Work to be completed: For each line of the data below, copy it if it holds the word "oracle".

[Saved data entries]
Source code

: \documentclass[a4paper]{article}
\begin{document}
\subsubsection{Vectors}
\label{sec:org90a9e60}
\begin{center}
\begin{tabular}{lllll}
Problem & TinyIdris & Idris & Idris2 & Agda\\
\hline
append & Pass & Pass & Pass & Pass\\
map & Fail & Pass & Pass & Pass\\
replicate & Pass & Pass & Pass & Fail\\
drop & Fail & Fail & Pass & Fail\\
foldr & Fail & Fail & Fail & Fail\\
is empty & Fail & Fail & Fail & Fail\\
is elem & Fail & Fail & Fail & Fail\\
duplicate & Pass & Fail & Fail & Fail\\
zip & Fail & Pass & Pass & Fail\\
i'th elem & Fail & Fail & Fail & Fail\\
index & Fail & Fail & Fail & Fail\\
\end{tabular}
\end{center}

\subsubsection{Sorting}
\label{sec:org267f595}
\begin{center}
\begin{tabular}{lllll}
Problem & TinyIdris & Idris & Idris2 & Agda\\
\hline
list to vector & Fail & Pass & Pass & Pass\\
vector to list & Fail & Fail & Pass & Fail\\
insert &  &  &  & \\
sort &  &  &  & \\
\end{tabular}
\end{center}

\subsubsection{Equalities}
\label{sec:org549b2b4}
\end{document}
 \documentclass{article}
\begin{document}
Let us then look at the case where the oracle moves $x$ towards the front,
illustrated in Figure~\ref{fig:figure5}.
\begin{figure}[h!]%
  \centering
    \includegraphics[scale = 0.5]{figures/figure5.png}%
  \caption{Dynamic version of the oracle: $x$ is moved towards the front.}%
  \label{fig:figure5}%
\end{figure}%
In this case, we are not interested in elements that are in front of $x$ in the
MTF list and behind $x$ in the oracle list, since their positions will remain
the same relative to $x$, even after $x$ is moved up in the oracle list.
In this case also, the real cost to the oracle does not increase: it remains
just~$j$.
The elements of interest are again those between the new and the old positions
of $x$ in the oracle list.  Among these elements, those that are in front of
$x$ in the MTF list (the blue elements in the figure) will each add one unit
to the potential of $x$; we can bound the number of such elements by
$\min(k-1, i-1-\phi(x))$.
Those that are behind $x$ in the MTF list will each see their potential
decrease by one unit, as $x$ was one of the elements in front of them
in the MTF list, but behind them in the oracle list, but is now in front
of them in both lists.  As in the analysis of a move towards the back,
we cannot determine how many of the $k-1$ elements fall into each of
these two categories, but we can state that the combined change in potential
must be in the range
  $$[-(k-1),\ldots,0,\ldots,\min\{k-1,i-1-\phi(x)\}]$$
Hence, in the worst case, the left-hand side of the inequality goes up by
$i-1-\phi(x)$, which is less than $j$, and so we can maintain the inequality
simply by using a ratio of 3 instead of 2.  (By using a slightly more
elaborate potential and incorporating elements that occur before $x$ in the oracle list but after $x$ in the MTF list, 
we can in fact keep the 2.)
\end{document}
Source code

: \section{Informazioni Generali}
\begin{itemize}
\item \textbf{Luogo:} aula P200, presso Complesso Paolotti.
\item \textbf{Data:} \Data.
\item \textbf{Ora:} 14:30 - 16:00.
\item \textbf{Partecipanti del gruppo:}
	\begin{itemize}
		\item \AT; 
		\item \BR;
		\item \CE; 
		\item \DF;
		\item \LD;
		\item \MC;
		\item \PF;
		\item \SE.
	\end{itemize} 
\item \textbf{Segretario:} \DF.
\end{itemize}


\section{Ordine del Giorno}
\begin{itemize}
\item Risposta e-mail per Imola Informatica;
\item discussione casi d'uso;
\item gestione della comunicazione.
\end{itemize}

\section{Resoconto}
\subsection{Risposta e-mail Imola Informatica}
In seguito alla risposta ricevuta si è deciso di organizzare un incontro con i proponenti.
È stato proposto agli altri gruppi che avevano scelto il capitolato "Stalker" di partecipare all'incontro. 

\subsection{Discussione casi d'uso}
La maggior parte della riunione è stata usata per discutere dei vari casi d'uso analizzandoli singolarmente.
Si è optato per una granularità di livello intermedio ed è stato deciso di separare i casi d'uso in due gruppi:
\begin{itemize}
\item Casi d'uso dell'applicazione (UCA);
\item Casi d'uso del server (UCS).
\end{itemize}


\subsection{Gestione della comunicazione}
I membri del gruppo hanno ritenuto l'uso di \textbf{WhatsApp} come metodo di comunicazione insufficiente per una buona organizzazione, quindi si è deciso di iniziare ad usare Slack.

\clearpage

Output below:
Let us then look at the case where the oracle moves $x$ towards the front,
  \caption{Dynamic version of the oracle: $x$ is moved towards the front.}%
MTF list and behind $x$ in the oracle list, since their positions will remain
the same relative to $x$, even after $x$ is moved up in the oracle list.
In this case also, the real cost to the oracle does not increase: it remains
of $x$ in the oracle list.  Among these elements, those that are in front of
in the MTF list, but behind them in the oracle list, but is now in front
elaborate potential and incorporating elements that occur before $x$ in the oracle list but after $x$ in the MTF list, 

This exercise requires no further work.